Corriere Fiorentino

«Ho sempre pensato di essere io il padre Ora voglio crescerlo»

Prato, parla il marito della donna condannata per aver avuto un figlio con un quindicenn­e

- Giorgio Bernardini

Il marito della donna che ha avuto un figlio con un quindicenn­e e che per questo è stata condannata in primo grado a oltre 6 anni di carcere, parla per la prima volta. E difende se stesso e la donna.

«Sono i miei figli. Mi aspetto di vederli crescere insieme: il più grande ha appena insegnato al piccolo a giocare a pallone. Queste sono le scene che vorrei continuare a vedere». Il marito della donna che nell’estate del 2018 ha avuto un figlio da un ragazzo di 15 anni al quale dava lezioni di inglese rompe il silenzio mantenuto dall’inizio di questa storia e per tutto il processo, arrivato a conclusion­e lunedì scorso.

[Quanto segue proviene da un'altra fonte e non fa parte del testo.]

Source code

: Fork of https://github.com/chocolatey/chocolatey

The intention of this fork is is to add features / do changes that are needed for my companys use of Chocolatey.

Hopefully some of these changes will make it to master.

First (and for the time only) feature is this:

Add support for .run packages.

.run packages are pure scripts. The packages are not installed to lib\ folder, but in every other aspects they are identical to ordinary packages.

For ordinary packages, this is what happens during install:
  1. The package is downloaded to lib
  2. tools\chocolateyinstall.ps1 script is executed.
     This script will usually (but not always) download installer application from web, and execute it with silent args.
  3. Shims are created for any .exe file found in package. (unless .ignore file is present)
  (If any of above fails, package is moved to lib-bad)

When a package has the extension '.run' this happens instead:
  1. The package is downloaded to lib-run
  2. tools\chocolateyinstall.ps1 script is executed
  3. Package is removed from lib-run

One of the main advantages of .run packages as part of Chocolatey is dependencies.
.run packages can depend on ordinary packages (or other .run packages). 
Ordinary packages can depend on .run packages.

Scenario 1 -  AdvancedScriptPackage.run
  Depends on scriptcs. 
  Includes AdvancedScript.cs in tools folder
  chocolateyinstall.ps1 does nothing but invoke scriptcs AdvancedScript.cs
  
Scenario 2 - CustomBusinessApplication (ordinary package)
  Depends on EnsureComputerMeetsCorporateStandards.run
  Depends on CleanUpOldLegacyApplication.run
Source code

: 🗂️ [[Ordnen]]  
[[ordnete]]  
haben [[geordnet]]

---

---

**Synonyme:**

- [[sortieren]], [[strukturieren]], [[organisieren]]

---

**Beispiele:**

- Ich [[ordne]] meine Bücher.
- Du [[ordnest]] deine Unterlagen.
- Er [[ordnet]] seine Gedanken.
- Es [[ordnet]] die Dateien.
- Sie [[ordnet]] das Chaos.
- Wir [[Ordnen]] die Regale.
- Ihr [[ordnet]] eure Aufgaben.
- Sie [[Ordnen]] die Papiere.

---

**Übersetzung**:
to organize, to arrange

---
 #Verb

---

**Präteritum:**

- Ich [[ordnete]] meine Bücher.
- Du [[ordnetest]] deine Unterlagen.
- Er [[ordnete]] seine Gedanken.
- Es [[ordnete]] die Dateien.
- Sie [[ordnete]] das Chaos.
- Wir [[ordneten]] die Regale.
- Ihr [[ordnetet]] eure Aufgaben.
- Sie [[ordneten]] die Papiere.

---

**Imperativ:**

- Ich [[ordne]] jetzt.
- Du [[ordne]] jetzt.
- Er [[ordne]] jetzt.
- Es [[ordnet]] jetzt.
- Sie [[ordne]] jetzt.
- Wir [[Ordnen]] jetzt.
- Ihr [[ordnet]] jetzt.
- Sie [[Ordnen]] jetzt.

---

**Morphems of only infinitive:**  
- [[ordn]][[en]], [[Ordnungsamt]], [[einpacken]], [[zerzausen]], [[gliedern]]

«Non penso — spiega oggi — che la vita mi abbia messo di fronte a una prova d’orgoglio, ho cercato di evitare questa strada per vivere meglio e per loro». E ha scelto di rimanere sempre accanto alla moglie, dai primi concitati momenti dell’indagine nata dalla denuncia della madre del ragazzino di 15 anni, sino al momento della lettura della sentenza.

L’uomo, che ha 33 anni e fa l’operaio in una ditta di altoparlan­ti, si dice ora «sollevato» e si concentra su quelli che considera entrambi i suoi figli: il primo, di 12 anni, di cui è padre biologico; e il secondo, che oggi ha 2 anni, che la moglie ha avuto da quella relazione. Il giudice del tribunale di Prato, lunedì scorso, ha condannato la moglie a 6 anni e 6 mesi di pena per la violenza sessuale nei confronti del quindicenn­e. E ha condannato a un anno e 8 mesi di pena lui, per alterazion­e di stato per aver riconosciu­to quel bambino pur sapendo che non era suo figlio.

Il giudice non ha creduto alla sua ricostruzi­one. Quando ha saputo che non era lei il vero padre del bambino che stava crescendo?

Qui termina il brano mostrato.